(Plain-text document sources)
--- --- ---

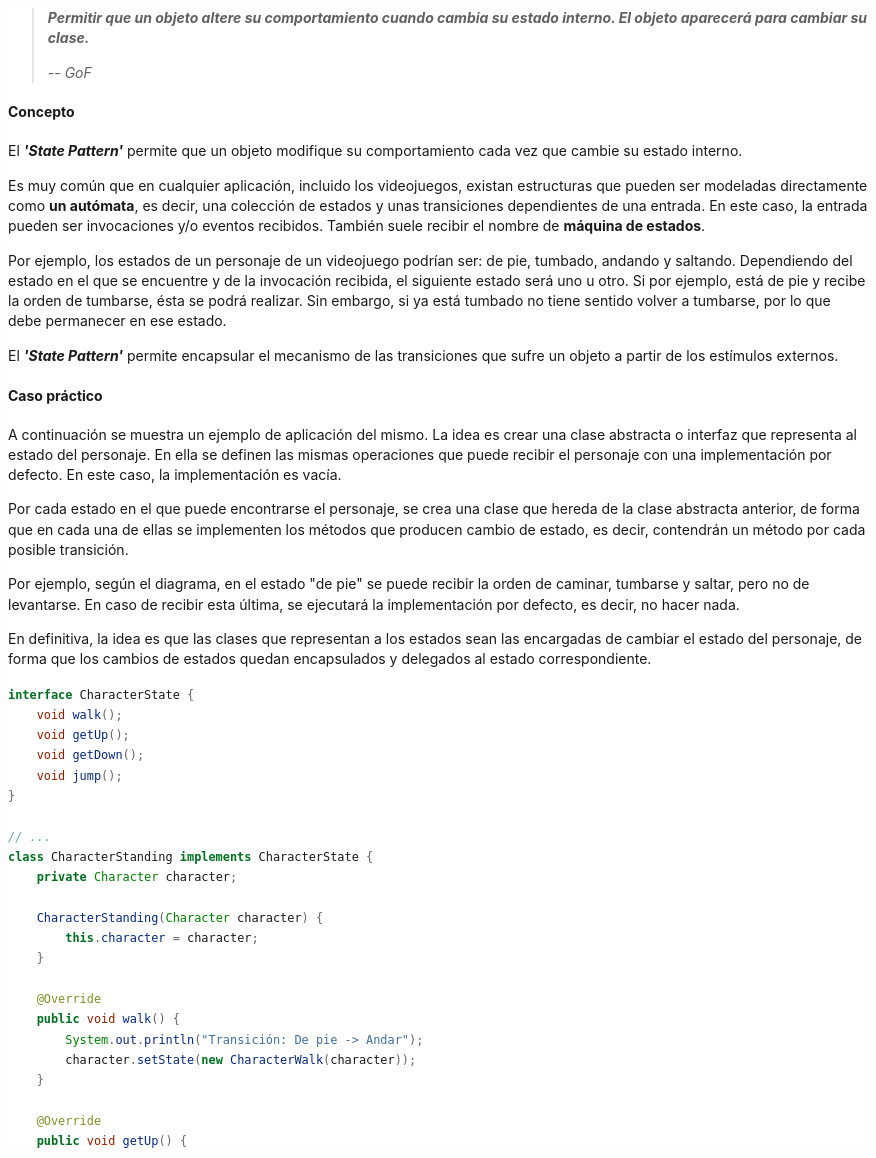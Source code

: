 
> **_Permitir que un objeto altere su comportamiento cuando cambia su estado interno. El objeto aparecerá para cambiar su clase._**
>
> _-- GoF_

#### Concepto

El **_'State Pattern'_** permite que un objeto modifique su comportamiento cada vez que cambie su estado interno.

Es muy común que en cualquier aplicación, incluido los videojuegos, existan estructuras que pueden ser modeladas directamente como **un autómata**, es decir, una colección de estados y unas transiciones dependientes de una entrada. En este caso, la entrada pueden ser invocaciones y/o eventos recibidos. También suele recibir el nombre de **máquina de estados**.

Por ejemplo, los estados de un personaje de un videojuego podrían ser: de pie, tumbado, andando y saltando. Dependiendo del estado en el que se encuentre y de la invocación recibida, el siguiente estado será uno u otro. Si por ejemplo, está de pie y recibe la orden de tumbarse, ésta se podrá realizar. Sin embargo, si ya está tumbado no tiene sentido volver a tumbarse, por lo que debe permanecer en ese estado.

El **_'State Pattern'_** permite encapsular el mecanismo de las transiciones que sufre un objeto a partir de los estímulos externos.

#### Caso práctico

A continuación se muestra un ejemplo de aplicación del mismo. La idea es crear una clase abstracta o interfaz que representa al estado del personaje. En ella se definen las mismas operaciones que puede recibir el personaje con una implementación por defecto. En este caso, la implementación es vacía.

Por cada estado en el que puede encontrarse el personaje, se crea una clase que hereda de la clase abstracta anterior, de forma que en cada una de ellas se implementen los métodos que producen cambio de estado, es decir, contendrán un método por cada posible transición.

Por ejemplo, según el diagrama, en el estado "de pie" se puede recibir la orden de caminar, tumbarse y saltar, pero no de levantarse. En caso de recibir esta última, se ejecutará la implementación por defecto, es decir, no hacer nada.

En definitiva, la idea es que las clases que representan a los estados sean las encargadas de cambiar el estado del personaje, de forma que los cambios de estados quedan encapsulados y delegados al estado correspondiente.

```java
interface CharacterState {
    void walk();
    void getUp();
    void getDown();
    void jump();
}

// ...
class CharacterStanding implements CharacterState {
    private Character character;

    CharacterStanding(Character character) {
        this.character = character;
    }

    @Override
    public void walk() {
        System.out.println("Transición: De pie -> Andar");
        character.setState(new CharacterWalk(character));
    }

    @Override
    public void getUp() {
```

--- --- ---

- **What you need to do**
Scan the records above and report every line with the string "CharacterState".

- **Solution for this task**
interface CharacterState {
class CharacterStanding implements CharacterState {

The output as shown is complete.